* [Your instructions] Take the line that contains "analysis, sports predicting." as the first line and the final line of the records as the last; return exactly those lines and the lines between.

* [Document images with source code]

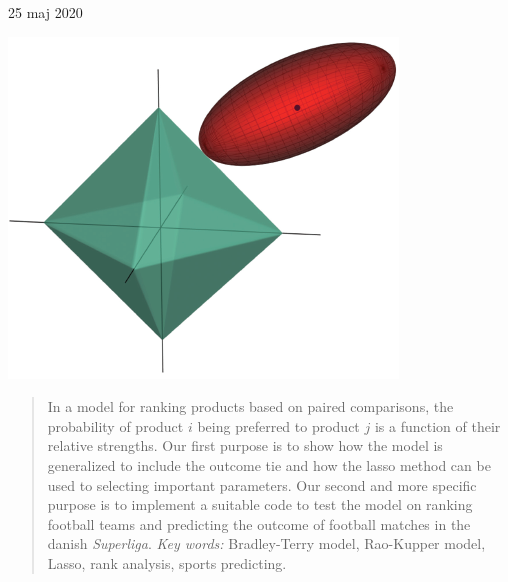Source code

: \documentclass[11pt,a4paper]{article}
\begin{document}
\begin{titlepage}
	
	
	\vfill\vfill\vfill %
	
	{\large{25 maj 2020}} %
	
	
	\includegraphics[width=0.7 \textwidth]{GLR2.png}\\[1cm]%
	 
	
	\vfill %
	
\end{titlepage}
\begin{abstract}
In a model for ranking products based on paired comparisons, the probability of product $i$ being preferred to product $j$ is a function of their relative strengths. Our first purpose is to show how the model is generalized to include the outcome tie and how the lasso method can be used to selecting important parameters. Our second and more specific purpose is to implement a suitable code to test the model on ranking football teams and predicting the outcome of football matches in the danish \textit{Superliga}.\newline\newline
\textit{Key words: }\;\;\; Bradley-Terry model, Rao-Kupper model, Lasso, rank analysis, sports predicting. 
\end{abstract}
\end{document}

* [Answer box]
\textit{Key words: }\;\;\; Bradley-Terry model, Rao-Kupper model, Lasso, rank analysis, sports predicting. 
\end{abstract}
\end{document}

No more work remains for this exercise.